Extracted information>
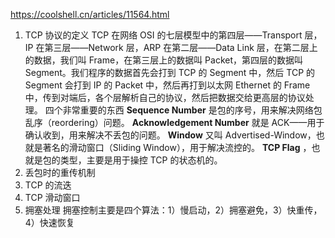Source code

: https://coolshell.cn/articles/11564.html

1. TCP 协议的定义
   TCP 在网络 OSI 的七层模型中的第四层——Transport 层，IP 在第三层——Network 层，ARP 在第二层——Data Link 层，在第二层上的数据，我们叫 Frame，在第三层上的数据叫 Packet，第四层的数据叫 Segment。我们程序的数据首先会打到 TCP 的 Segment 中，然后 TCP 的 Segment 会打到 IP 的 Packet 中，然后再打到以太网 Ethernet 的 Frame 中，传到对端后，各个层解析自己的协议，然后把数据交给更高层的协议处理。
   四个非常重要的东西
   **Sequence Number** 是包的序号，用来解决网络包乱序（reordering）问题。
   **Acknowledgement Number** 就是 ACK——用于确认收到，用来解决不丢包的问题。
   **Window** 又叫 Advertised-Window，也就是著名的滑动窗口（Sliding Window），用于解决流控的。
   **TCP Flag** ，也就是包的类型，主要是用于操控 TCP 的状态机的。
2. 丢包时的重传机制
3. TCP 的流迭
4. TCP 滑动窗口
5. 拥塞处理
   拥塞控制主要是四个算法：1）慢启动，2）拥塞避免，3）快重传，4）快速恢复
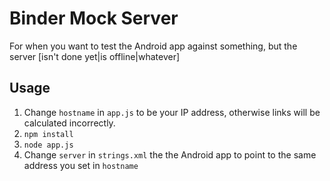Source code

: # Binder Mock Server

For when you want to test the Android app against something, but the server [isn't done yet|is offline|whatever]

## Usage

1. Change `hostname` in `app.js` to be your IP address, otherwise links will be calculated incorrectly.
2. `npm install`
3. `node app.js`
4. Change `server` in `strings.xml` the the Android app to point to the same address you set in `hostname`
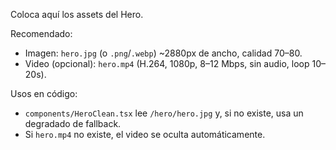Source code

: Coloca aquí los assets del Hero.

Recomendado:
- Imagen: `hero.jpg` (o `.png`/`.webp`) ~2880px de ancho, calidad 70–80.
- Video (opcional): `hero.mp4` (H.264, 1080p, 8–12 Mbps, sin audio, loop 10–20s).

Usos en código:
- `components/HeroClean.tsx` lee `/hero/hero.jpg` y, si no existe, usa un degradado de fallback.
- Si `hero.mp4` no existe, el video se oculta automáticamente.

Required action> Find the word "hostname" in the entries. Copy each line that holds it.

Response>
1. Change `hostname` in `app.js` to be your IP address, otherwise links will be calculated incorrectly.
4. Change `server` in `strings.xml` the the Android app to point to the same address you set in `hostname`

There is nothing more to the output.